雨燃泽,好瑰丽的名字,代表的意义却又好生阴鸷。
“正因如此,光不度才以此为契,让那些付不起筹码的人去赤火军……”陆为英犹豫了一下,正色道,“穆姑娘,我方才原是不想说的,但话已到此,今日意外一见,说不得陆某厚脸皮一回了,你能否帮我个忙?”
穆安羽:“陆家主但说无妨。”
“我知道穆姑娘是跟着我来的,对于我为什么出现在此地,我不为自己辩解,”陆为英敛眸,“但我妹妹和穆姑娘一样,身有二分之一羽渊的血脉,多年来,我为她压制浊气,纵我常来光不度,也快到山穷水尽之地……穆姑娘有法器羲元镯,我妹妹却没有,能否请穆姑娘将羲元镯借我妹妹一用?”
穆安羽愣了愣。
她尚不知陆瑞凝的故事,但从陆为英的言语中已大致猜到。然而羲元镯不过季琼岁留给她之物,并无对抵体内浊气之用,陆为英的话让她有了一分不好的预感:“陆家主,你是说,你妹妹灵脉上覆的浊气,到了需你殚精竭虑的地步吗?”
陆为英瞅着她表情,一怔:“怎么,难道——”
穆安羽凝重点头。
是的,二分之一羽渊血脉,并不是体内出现浊气的主因。
便如秦徽媞、许逢黎、苏暮晓,以及穆安羽自己,虽有此影响,但多年来并无所困。
陆为英茫然:“是……吗?”
事情转向了所有人都没想到的转向,陆为英一阵嗫嚅,道:“可是瑞儿的亲生母亲,我的继母,的确是羽渊之人,这是不是说……”
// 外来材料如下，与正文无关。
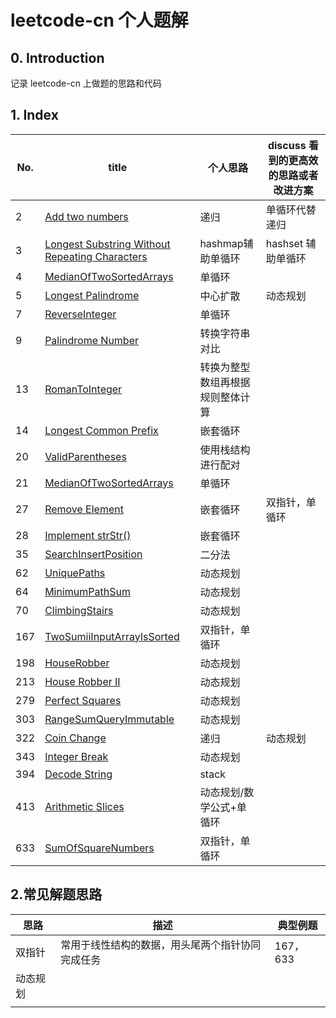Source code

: # leetcode-cn 个人题解

## 0. Introduction

记录 leetcode-cn 上做题的思路和代码

## 1. Index

| No.  | title                                                        | 个人思路                         | discuss 看到的更高效的思路或者改进方案 |
| ---- | ------------------------------------------------------------ | -------------------------------- | -------------------------------------- |
| 2    | [Add two numbers](/AddTwoNumbers.java)                       | 递归                             | 单循环代替递归                         |
| 3    | [Longest Substring Without Repeating Characters](/LongestSubstringWithoutRepeatingCharacters.java) | hashmap辅助单循环                | hashset 辅助单循环                     |
| 4    | [MedianOfTwoSortedArrays](/MedianOfTwoSortedArrays.java)     | 单循环                           |                                        |
| 5    | [Longest Palindrome](/LongestPalindrome.java)                | 中心扩散                         | 动态规划                               |
| 7    | [ReverseInteger](/ReverseInteger.java)                       | 单循环                           |                                        |
| 9    | [Palindrome Number](/PalindromeNumber.java)                  | 转换字符串对比                   |                                        |
| 13   | [RomanToInteger](/RomanToInteger.java)                       | 转换为整型数组再根据规则整体计算 |                                        |
| 14   | [Longest Common Prefix](/LongestCommonPrefix.java)           | 嵌套循环                         |                                        |
| 20   | [ValidParentheses](/ValidParentheses)                        | 使用栈结构进行配对               |                                        |
| 21   | [MedianOfTwoSortedArrays](/MedianOfTwoSortedArrays.java)     | 单循环                           |                                        |
| 27   | [Remove Element](/RemoveElement.java)                        | 嵌套循环                         | 双指针，单循环                         |
| 28   | [Implement strStr()](/ImplementStrStr.java)                  | 嵌套循环                         |                                        |
| 35   | [SearchInsertPosition](/SearchInsertPosition.java)           | 二分法                           |                                        |
| 62   | [UniquePaths](/UniquePaths.java)                             | 动态规划                         |                                        |
| 64   | [MinimumPathSum](/MinimumPathSum.java)                       | 动态规划                         |                                        |
| 70   | [ClimbingStairs](/ClimbingStairs.java)                       | 动态规划                         |                                        |
| 167  | [TwoSumiiInputArrayIsSorted](/twopointers/TwoSumiiInputArrayIsSorted.java) | 双指针，单循环                   |                                        |
| 198  | [HouseRobber](/HouseRobber.java)                             | 动态规划                         |                                        |
| 213  | [House Robber II](/HouseRobberII.java)                       | 动态规划                         |                                        |
| 279  | [Perfect Squares](/PerfectSquares.java)                      | 动态规划                         |                                        |
| 303  | [RangeSumQueryImmutable](/RangeSumQueryImmutable.java)       | 动态规划                         |                                        |
| 322  | [Coin Change](/CoinChange.java)                              | 递归                             | 动态规划                               |
| 343  | [Integer Break](/IntegerBreak.java)                          | 动态规划                         |                                        |
| 394  | [Decode String](/DecodeString.java)                          | stack                            |                                        |
| 413  | [Arithmetic Slices](/ArithmeticSlices.java)                  | 动态规划/数学公式+单循环         |                                        |
| 633  | [SumOfSquareNumbers](/twopointers/SumOfSquareNumbers.java)   | 双指针，单循环                   |                                        |



## 2.常见解题思路

| 思路     | 描述                                             | 典型例题 |
| -------- | ------------------------------------------------ | -------- |
| 双指针   | 常用于线性结构的数据，用头尾两个指针协同完成任务 | 167，633 |
| 动态规划 |                                                  |          |
|          |                                                  |          |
她的话音未尽,意思却溢于言表——若真如此,那是不是说,羽渊内部还有细分,不同地方的人,血脉也尽皆不同,会给人带来……不同的反应?
穆安羽默了默,道:“陆家主,借你的华离兰一用。”
华离兰是一柄玉花状的如意,顶端刻有宛光陆家的家徽无极草纹,穆安羽执它于手,刺入一滴血。
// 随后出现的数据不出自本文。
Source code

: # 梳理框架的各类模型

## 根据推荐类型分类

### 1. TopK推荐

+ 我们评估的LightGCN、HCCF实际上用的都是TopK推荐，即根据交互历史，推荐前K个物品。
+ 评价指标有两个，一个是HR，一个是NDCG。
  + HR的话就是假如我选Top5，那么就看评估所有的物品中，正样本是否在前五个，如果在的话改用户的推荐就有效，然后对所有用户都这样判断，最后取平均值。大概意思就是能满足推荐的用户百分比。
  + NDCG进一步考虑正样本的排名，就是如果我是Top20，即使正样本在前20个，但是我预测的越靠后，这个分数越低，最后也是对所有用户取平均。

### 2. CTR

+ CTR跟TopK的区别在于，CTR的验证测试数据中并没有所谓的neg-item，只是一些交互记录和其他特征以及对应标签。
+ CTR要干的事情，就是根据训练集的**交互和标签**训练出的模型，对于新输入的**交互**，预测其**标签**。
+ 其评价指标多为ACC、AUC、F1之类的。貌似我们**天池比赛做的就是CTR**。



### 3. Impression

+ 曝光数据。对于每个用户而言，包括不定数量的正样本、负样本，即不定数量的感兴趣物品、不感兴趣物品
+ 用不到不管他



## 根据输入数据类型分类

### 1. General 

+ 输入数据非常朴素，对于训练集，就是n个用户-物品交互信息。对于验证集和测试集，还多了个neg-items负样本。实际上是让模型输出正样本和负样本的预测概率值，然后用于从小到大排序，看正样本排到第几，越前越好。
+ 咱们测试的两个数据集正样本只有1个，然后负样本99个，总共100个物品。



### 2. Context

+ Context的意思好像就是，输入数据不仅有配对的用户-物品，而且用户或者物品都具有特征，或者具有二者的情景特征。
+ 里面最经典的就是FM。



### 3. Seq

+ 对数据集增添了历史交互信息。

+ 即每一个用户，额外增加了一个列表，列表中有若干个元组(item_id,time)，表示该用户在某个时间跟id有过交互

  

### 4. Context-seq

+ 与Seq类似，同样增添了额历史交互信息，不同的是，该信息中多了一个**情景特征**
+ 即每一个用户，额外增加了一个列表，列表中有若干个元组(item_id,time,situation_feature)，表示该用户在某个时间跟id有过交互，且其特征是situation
见血于其中盈然闪光,她道:“等再见到陆二小姐,陆家主用此物去探一回她的灵脉即可,若陆二小姐的母亲来自羽渊深处,华离兰应当会有反应。”
陆为英深深地看她一眼:“多谢。”
待她的身影消失,穆安羽依旧站在光不度前,萧约叶素能猜透她的用意,这回却微疑:“阿羽,此举何意?”
穆安羽的血能对抗游夜,那是她作为神魔混血自带,能激活海篱之钥,也只是因为她的母族是水神后裔,唯一的障碍就是,每一滴血都需要她心甘情愿,而非胁迫。然而试探旁人来自羽渊……作用当真未发展得如此宽广。
穆安羽风淡云轻。“陆瑞凝来三清阁时,带的是燃魄灯,不是吗?”
但是燃魄灯明明是秦徽媞于幻境中驱策冬使鸟,以琢光阵一起召出来的魔物,怎会到陆家手里?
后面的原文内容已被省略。